WHAT IS BEING ASKED> Across the records that follow, how many lines contain the string "html"? Answer with the number only.

== AVAILABLE RECORDS ==

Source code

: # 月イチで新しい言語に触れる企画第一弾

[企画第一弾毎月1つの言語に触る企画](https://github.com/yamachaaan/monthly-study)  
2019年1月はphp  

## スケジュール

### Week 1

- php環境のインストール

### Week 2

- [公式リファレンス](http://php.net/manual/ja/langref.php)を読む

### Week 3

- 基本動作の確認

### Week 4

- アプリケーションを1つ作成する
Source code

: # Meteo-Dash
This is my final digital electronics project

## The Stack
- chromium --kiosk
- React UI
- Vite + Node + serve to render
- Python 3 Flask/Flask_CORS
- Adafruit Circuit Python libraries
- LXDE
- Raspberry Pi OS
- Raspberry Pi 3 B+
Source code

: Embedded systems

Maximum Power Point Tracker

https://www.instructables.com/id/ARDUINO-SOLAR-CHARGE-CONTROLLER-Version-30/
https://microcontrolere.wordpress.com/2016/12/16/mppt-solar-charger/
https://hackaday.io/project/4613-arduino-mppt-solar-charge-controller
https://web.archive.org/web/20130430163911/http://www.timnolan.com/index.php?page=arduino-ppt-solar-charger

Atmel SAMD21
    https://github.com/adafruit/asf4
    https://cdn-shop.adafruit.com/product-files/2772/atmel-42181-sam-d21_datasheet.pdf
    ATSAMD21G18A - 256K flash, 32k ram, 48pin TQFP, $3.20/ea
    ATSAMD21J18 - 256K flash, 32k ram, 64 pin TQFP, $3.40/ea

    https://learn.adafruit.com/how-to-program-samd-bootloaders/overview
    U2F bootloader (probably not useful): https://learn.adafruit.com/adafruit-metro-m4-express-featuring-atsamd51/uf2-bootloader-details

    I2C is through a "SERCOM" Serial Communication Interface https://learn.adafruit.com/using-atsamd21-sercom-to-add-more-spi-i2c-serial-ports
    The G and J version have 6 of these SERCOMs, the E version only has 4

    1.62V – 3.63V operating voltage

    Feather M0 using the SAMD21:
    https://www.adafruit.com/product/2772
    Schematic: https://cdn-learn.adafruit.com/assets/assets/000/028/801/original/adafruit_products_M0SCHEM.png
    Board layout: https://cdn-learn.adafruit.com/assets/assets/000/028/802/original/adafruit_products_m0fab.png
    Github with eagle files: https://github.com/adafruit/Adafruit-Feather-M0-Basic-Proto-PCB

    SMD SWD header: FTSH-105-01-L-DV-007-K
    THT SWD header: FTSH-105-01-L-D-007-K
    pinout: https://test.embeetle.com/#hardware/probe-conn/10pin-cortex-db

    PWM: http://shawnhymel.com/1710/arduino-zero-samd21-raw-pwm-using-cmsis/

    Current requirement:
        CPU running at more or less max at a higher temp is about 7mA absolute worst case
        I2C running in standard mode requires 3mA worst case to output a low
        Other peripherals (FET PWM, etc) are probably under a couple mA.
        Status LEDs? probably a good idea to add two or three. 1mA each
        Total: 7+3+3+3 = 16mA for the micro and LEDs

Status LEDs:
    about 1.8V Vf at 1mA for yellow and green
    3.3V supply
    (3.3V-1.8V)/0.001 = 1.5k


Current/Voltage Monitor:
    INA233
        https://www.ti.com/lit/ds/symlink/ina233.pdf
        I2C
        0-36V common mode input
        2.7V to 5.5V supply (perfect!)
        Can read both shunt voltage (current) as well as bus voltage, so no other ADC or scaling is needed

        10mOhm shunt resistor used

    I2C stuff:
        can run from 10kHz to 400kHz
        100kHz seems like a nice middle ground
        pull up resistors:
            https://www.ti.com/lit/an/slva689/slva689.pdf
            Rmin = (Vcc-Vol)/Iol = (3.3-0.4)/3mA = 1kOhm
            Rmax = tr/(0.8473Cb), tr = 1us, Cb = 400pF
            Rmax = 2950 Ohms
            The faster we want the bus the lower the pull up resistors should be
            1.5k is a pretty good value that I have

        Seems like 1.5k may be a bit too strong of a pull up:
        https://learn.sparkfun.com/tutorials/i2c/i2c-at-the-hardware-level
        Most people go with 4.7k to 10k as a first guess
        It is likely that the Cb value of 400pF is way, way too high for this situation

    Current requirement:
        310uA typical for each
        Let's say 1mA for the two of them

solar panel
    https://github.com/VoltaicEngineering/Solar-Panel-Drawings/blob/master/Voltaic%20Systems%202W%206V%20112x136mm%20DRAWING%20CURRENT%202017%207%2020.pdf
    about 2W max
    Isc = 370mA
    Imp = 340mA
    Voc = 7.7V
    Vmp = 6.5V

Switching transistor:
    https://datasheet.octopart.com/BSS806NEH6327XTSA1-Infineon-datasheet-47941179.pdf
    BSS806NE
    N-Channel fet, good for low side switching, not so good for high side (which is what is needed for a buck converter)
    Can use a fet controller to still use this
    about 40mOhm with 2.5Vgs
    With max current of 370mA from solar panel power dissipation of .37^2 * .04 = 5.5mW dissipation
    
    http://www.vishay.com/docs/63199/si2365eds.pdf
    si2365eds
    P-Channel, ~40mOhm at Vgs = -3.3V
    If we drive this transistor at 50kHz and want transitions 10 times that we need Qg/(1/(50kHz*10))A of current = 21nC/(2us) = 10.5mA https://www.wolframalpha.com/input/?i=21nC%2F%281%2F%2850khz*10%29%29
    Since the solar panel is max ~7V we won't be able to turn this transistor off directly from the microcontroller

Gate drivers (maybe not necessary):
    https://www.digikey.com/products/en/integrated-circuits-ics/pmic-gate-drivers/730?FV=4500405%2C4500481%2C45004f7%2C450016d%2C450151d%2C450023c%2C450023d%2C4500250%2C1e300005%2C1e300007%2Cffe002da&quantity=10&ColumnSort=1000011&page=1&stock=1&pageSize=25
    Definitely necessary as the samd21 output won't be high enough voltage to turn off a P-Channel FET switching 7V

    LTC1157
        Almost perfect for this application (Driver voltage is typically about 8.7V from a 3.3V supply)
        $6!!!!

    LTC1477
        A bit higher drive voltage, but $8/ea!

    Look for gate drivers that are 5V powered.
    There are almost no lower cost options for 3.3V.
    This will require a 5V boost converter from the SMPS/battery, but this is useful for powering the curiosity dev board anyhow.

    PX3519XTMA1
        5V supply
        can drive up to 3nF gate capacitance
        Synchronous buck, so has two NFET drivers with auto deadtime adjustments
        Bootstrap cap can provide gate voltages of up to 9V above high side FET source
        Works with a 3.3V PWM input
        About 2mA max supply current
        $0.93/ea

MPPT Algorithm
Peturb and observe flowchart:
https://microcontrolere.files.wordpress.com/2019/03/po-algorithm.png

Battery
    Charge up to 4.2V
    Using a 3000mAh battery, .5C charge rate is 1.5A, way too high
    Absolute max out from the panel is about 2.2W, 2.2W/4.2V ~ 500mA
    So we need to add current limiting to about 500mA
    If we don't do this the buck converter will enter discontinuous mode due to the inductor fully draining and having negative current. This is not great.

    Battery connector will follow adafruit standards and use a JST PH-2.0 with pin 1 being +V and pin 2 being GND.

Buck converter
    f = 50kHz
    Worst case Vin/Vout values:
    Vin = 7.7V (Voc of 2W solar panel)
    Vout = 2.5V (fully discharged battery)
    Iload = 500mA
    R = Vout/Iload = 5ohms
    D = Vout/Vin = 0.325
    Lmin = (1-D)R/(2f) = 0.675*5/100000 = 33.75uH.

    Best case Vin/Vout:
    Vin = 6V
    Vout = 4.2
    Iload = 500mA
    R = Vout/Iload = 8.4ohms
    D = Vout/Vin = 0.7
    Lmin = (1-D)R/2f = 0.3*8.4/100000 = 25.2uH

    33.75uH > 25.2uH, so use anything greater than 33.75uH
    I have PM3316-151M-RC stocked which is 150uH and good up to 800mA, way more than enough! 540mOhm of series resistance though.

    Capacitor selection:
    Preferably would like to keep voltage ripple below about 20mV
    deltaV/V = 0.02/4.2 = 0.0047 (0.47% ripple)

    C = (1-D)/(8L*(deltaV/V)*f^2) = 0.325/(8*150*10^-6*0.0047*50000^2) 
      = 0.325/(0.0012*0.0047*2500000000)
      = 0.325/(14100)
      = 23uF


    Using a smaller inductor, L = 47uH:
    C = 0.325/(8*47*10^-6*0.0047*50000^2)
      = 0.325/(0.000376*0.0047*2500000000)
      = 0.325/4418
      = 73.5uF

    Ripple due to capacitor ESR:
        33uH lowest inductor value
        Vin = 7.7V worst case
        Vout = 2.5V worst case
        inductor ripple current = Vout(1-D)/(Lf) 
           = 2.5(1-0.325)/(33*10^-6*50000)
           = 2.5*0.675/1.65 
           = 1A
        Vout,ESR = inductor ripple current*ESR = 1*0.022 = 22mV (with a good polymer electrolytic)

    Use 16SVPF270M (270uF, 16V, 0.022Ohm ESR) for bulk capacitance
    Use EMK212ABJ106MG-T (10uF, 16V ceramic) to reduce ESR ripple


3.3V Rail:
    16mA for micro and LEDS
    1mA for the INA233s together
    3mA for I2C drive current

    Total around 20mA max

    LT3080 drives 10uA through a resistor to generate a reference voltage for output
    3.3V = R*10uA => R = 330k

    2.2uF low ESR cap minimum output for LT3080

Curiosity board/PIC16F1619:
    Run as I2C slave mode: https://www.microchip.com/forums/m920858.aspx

===
== AVAILABLE RECORDS ==

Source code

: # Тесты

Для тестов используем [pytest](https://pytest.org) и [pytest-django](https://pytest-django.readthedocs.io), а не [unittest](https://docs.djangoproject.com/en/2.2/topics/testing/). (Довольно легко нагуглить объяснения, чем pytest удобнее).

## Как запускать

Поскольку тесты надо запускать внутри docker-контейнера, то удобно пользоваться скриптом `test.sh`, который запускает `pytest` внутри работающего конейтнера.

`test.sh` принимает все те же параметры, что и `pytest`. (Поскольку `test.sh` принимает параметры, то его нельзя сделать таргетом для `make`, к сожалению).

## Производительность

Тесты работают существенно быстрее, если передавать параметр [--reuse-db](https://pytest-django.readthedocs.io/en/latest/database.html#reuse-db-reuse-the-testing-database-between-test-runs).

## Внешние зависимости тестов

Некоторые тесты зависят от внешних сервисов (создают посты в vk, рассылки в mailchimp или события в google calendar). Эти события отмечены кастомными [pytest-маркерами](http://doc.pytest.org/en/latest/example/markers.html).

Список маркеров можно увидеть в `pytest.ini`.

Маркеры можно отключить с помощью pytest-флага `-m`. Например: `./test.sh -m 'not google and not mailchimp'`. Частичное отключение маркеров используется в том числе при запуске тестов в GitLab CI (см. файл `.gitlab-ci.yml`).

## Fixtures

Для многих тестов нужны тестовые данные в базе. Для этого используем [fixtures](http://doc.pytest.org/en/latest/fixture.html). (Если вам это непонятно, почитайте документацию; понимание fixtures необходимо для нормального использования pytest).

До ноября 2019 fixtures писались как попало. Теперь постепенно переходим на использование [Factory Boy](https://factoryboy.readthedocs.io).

===

SOLUTION> 3